Bupati Magetan Diboyong ke Rumah Sakit

Kejaksaan Blitar menyelidiki enam surat keputusan Wali Kota yang merugikan Rp 2,4 miliar.

Tak sampai lima jam berada dalam tahanan Lembaga Pemasyarakatan Magetan, Jawa Timur, Bupati Saleh Muljono diboyong keluarganya ke Rumah Sakit Sayyidiman pukul empat dini hari kemarin.

Tersangka kasus dugaan korupsi pembangunan gedung olahraga serta gedung Dewan Perwakilan Rakyat Daerah Magetan senilai Rp 7 miliar itu diduga depresi dan syok. Tolong, Bapak lagi sakit, jangan diganggu dulu, kata Ahmad Rifa'i, kuasa hukumnya. Saleh dijebloskan ke tahanan pada Senin lalu pukul 23.30. Penahanan ini dilakukan setelah Kepolisian Daerah Jawa Timur melimpahkan berkas penyidikan ke Kejaksaan Tinggi Jawa Timur.

Ia menjadi tersangka berdasarkan temuan Badan Pengawasan Keuangan dan Pembangunan bahwa ada penggelembungan anggaran senilai Rp 3,2 miliar dari total dana pembangunan GOR Ki Mageti dan gedung DPRD Magetan sebesar Rp 12,876 miliar, yang berasal dari Anggaran Pendapatan dan Belanja Daerah 2003. Setelah disidik polisi, Saleh diduga mengorupsi APBD dengan menggelembungkan harga bangunan sebesar Rp 7 miliar.

Selain Saleh, turut menjadi tersangka Syamsul Hadi (Kepala Dinas Pekerjaan Umum Magetan), Gimin (pemimpin proyek), Liauw Enggarwati (Bendahara CV Budi Bersaudara dan CV Budi Karya Mandiri), Sri Wahyuni (Direktur CV Budi Bersaudara) serta Teguh Budi Santoso (Direktur CV Budi Karya Mandiri). Syamsul Hadi dan Gimin telah ditahan di Lembaga Pemasyarakatan Magetan.

Sementara itu, Kejaksaan Negeri Blitar sedang menyelidiki enam surat keputusan Wali Kota Djarot Sayiful Hidayat yang diduga merugikan negara Rp 2,4 Miliar. Hal itu adalah hasil audit Badan Pemeriksa Keuangan terhadap APBD Pemerintah Kota Blitar tahun 2005-2006. Jika terdapat unsur pidana, akan segera kami tindak, kata Kepala Seksi Intel Kejaksaan Negeri Blitar M. Riza.

Enam SK yang dinilai bermasalah oleh BPK di antaranya tentang biaya operasional wali kota, yang menyalahi peraturan pemerintah tentang aturan biaya penunjang operasional kepala daerah.

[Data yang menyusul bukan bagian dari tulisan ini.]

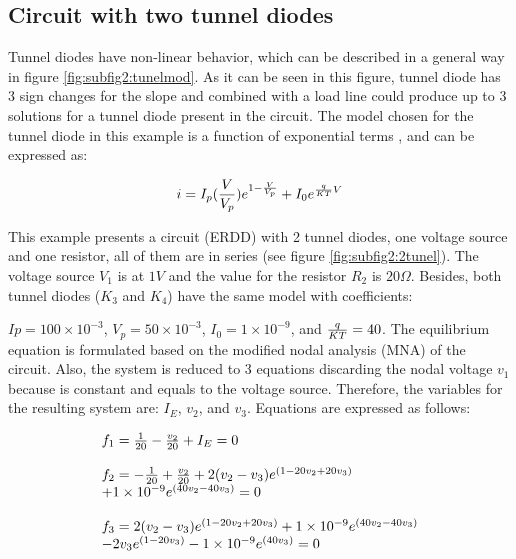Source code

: \documentclass[journal,twocolumn]{IEEEtran}
\begin{document}
\subsection{Circuit with two tunnel diodes}

Tunnel diodes have non-linear behavior, which can be described in a general way in figure \ref{fig:subfig2:tunelmod}. As it can be seen in this figure, tunnel diode has 3 sign changes for the slope and combined with a load line could produce up to 3 solutions for a tunnel diode present in the circuit. The model chosen for the tunnel diode in this example is a function of exponential terms \cite{homo_sze},\cite{homo_shur} and can be expressed as:

\begin{displaymath}
i=I_p({V \over V_p})e^{1-{V \over V_p}}+I_0e^{{q \over {KT}} V}
\end{displaymath}

This example presents a circuit (ERDD) with 2 tunnel diodes, one voltage source and one resistor, all of them are in series (see figure \ref{fig:subfig2:2tunel}). The voltage source $V_1$ is at $1V$ and the value for the resistor $R_2$ is $20\Omega$. Besides, both tunnel diodes ($K_3$ and $K_4$) have the same model with coefficients:

$Ip=100 \times 10^{-3}$,
$V_p=50 \times 10^{-3} $, $I_0=1\times 10^{-9}$, and ${q \over {KT}} = 40$. The equilibrium equation is formulated based on the modified nodal analysis (MNA) of the circuit. Also, the system is reduced to 3 equations discarding the nodal voltage $v_1$ because is constant and equals to the voltage source. Therefore, the variables for the resulting system are: $I_E$, $v_2$, and $v_3$. Equations are expressed as follows:

{\tiny
\begin{equation}
\begin{array}{l}
f_1=  {1 \over 20}-{v_2 \over 20}+I_E =0\\ \\
f_2=  -{1 \over 20}+{v_2 \over 20}+2(v_2-v_3)e^{(1-20v_2+20v_3)} \\ +1\times 10^{-9}e^{(40v_2-40v_3)} =0 \\\\
f_3=  2(v_2-v_3)e^{(1-20v_2+20v_3)}+1\times 10^{-9}e^{(40v_2-40v_3)} \\
-2v_3e^{(1-20v_3)}-1\times 10^{-9} e^{(40v_3)} =0 
\end{array} 
\end{equation}}
\end{document}
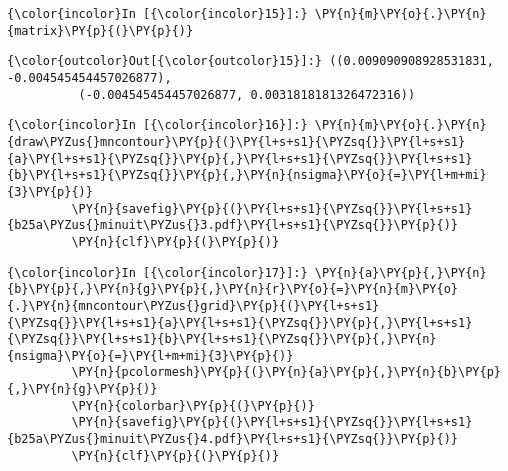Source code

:     \begin{Verbatim}[commandchars=\\\{\}]
{\color{incolor}In [{\color{incolor}15}]:} \PY{n}{m}\PY{o}{.}\PY{n}{matrix}\PY{p}{(}\PY{p}{)}
\end{Verbatim}


\begin{Verbatim}[commandchars=\\\{\}]
{\color{outcolor}Out[{\color{outcolor}15}]:} ((0.009090908928531831, -0.004545454457026877),
          (-0.004545454457026877, 0.0031818181326472316))
\end{Verbatim}
            
    \begin{Verbatim}[commandchars=\\\{\}]
{\color{incolor}In [{\color{incolor}16}]:} \PY{n}{m}\PY{o}{.}\PY{n}{draw\PYZus{}mncontour}\PY{p}{(}\PY{l+s+s1}{\PYZsq{}}\PY{l+s+s1}{a}\PY{l+s+s1}{\PYZsq{}}\PY{p}{,}\PY{l+s+s1}{\PYZsq{}}\PY{l+s+s1}{b}\PY{l+s+s1}{\PYZsq{}}\PY{p}{,}\PY{n}{nsigma}\PY{o}{=}\PY{l+m+mi}{3}\PY{p}{)}
         \PY{n}{savefig}\PY{p}{(}\PY{l+s+s1}{\PYZsq{}}\PY{l+s+s1}{b25a\PYZus{}minuit\PYZus{}3.pdf}\PY{l+s+s1}{\PYZsq{}}\PY{p}{)}
         \PY{n}{clf}\PY{p}{(}\PY{p}{)}
\end{Verbatim}


    \begin{Verbatim}[commandchars=\\\{\}]
{\color{incolor}In [{\color{incolor}17}]:} \PY{n}{a}\PY{p}{,}\PY{n}{b}\PY{p}{,}\PY{n}{g}\PY{p}{,}\PY{n}{r}\PY{o}{=}\PY{n}{m}\PY{o}{.}\PY{n}{mncontour\PYZus{}grid}\PY{p}{(}\PY{l+s+s1}{\PYZsq{}}\PY{l+s+s1}{a}\PY{l+s+s1}{\PYZsq{}}\PY{p}{,}\PY{l+s+s1}{\PYZsq{}}\PY{l+s+s1}{b}\PY{l+s+s1}{\PYZsq{}}\PY{p}{,}\PY{n}{nsigma}\PY{o}{=}\PY{l+m+mi}{3}\PY{p}{)}
         \PY{n}{pcolormesh}\PY{p}{(}\PY{n}{a}\PY{p}{,}\PY{n}{b}\PY{p}{,}\PY{n}{g}\PY{p}{)}
         \PY{n}{colorbar}\PY{p}{(}\PY{p}{)}
         \PY{n}{savefig}\PY{p}{(}\PY{l+s+s1}{\PYZsq{}}\PY{l+s+s1}{b25a\PYZus{}minuit\PYZus{}4.pdf}\PY{l+s+s1}{\PYZsq{}}\PY{p}{)}
         \PY{n}{clf}\PY{p}{(}\PY{p}{)}
\end{Verbatim}


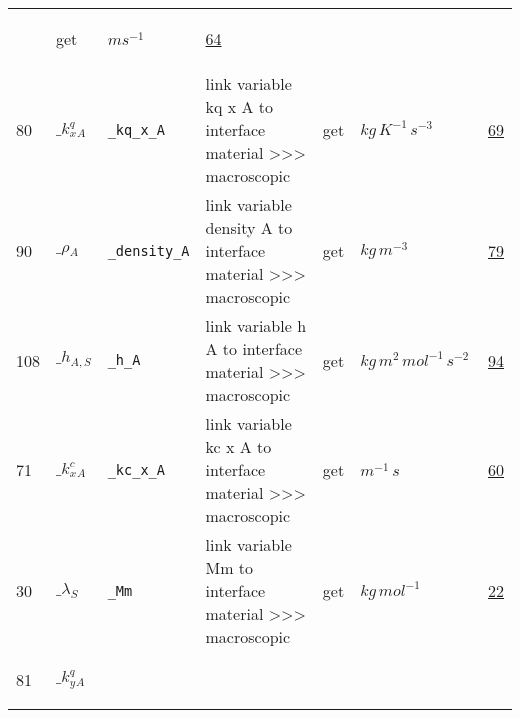 \begin{longtable}{|p{1cm}|p{2.5cm}|p{4.5cm}|p{8cm}|p{3.0cm}|p{3cm}|p{1cm}|}
             & \begin{lay}get \end{lay}
             & $ m s^{-1} \, $
             &                 \hyperlink{"e:64"}{ 64 }
                 \\
            80
             & \hypertarget{"v:80"}{ $ {{\_k^q_x}}{_{A}} $}
             & \verb|_kq_x_A|
             & link variable kq x A to interface material >>> macroscopic
             & \begin{lay}get \end{lay}
             & $ kg \,K^{-1} \,s^{-3} \, $
             &                 \hyperlink{"e:69"}{ 69 }
                 \\
            90
             & \hypertarget{"v:90"}{ $ {{\_\rho}}{_{A}} $}
             & \verb|_density_A|
             & link variable density A to interface material >>> macroscopic
             & \begin{lay}get \end{lay}
             & $ kg \,m^{-3} \, $
             &                 \hyperlink{"e:79"}{ 79 }
                 \\
            108
             & \hypertarget{"v:108"}{ $ {{\_h}}{_{A, S}} $}
             & \verb|_h_A|
             & link variable h A to interface material >>> macroscopic
             & \begin{lay}get \end{lay}
             & $ kg \,m^{2} \,mol^{-1} \,s^{-2} \, $
             &                 \hyperlink{"e:94"}{ 94 }
                 \\
            71
             & \hypertarget{"v:71"}{ $ {{\_k^c_x}}{_{A}} $}
             & \verb|_kc_x_A|
             & link variable kc x A to interface material >>> macroscopic
             & \begin{lay}get \end{lay}
             & $ m^{-1} \,s \, $
             &                 \hyperlink{"e:60"}{ 60 }
                 \\
            30
             & \hypertarget{"v:30"}{ $ {{\_\lambda}}{_{S}} $}
             & \verb|_Mm|
             & link variable Mm to interface material >>> macroscopic
             & \begin{lay}get \end{lay}
             & $ kg \,mol^{-1} \, $
             &                 \hyperlink{"e:22"}{ 22 }
                 \\
            81
             & \hypertarget{"v:81"}{ $ {{\_k^q_y}}{_{A}} $}

\end{longtable}
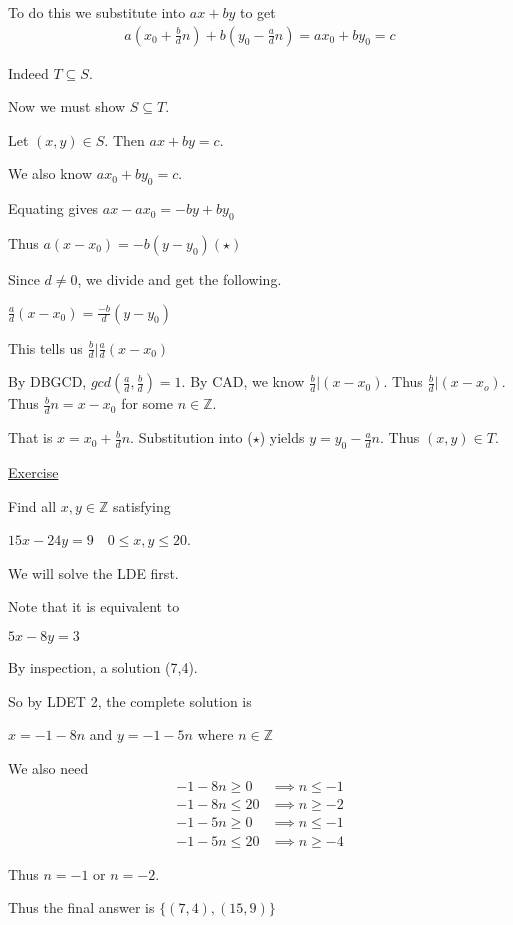 \documentclass{article}
\begin{document}
To do this we substitute into $ax + by$ to get 
\begin{align*}
    a(x_0 + \frac{b}{d}n) + b(y_0-\frac{a}{d}n) = ax_0 + by_0 = c
\end{align*}

Indeed $T \subseteq S$. 

Now we must show $S \subseteq T$. 

Let $(x,y) \in S$. Then $ax + by = c$. 

We also know $ax_0 + by_0 = c$. 

Equating gives $ax-ax_0 = -by + by_0$

Thus $a(x-x_0) = -b(y-y_0) (\star)$

Since $d \ne 0$, we divide and get the following.

$\frac{a}{d}(x-x_0) = \frac{-b}{d}(y-y_0)$

This tells us $\frac{b}{d} \vert \frac{a}{d}(x-x_0)$

By DBGCD, $gcd(\frac{a}{d},\frac{b}{d})=1$. By CAD, we know $\frac{b}{d} \vert (x - x_0)$. Thus $\frac{b}{d} \vert (x-x_o)$. Thus $\frac{b}{d}n = x-x_0$ for some $n \in \mathbb{Z}$. 

That is $x=x_0 + \frac{b}{d}n$. Substitution into ($\star$) yields $y= y_0 - \frac{a}{d}n$. Thus $(x,y) \in T$. 

\underline{Exercise}

Find all $x,y \in \mathbb{Z}$ satisfying

$15x-24y = 9 \quad 0 \le x,y \le 20$. 

We will solve the LDE first.

Note that it is equivalent to 

$5x-8y=3$

By inspection, a solution (7,4). 

So by LDET 2, the complete solution is 

$x = -1 -8n$ and $y=-1-5n$ where $n \in \mathbb{Z}$

We also need 
\begin{align*}
    -1 -8n \ge 0 &\implies n \le -1 \\
    -1 -8n \le 20 &\implies n \ge -2 \\
    -1 -5n \ge 0 &\implies n \le -1 \\
    -1 -5n \le 20 &\implies n \ge -4
\end{align*}

Thus $n = -1$ or $n = -2$. 

Thus the final answer is $\{(7,4),(15,9)\}$
\end{document}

Melalui SK ini, Wali Kota Djarot diduga telah memboroskan keuangan daerah Rp 106,9 juta dan Rp 30,8 juta serta anggaran yang tak bisa dipertanggungjawabkan Rp 1,2 miliar.

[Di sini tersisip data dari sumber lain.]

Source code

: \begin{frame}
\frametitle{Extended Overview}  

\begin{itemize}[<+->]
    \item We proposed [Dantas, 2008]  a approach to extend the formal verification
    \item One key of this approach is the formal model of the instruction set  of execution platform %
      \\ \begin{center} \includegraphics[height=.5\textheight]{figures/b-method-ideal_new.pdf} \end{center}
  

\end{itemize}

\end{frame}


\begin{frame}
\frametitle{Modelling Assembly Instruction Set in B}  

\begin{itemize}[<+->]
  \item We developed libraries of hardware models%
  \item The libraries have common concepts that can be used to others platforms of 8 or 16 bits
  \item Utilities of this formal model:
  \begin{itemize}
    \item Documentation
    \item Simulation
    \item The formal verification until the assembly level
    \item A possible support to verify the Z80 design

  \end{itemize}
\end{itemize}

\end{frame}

BPK juga mempersoalkan SK tentang pemberian insentif PBB kepada anggota Dewan, yang menyalahi Peraturan Pemerintah Nomor 24 Tahun 2004 tentang Kedudukan Protokoler dan Keuangan Pimpinan dan Anggota DPRD. SK itu merugikan negara mencapai Rp 126,5 juta.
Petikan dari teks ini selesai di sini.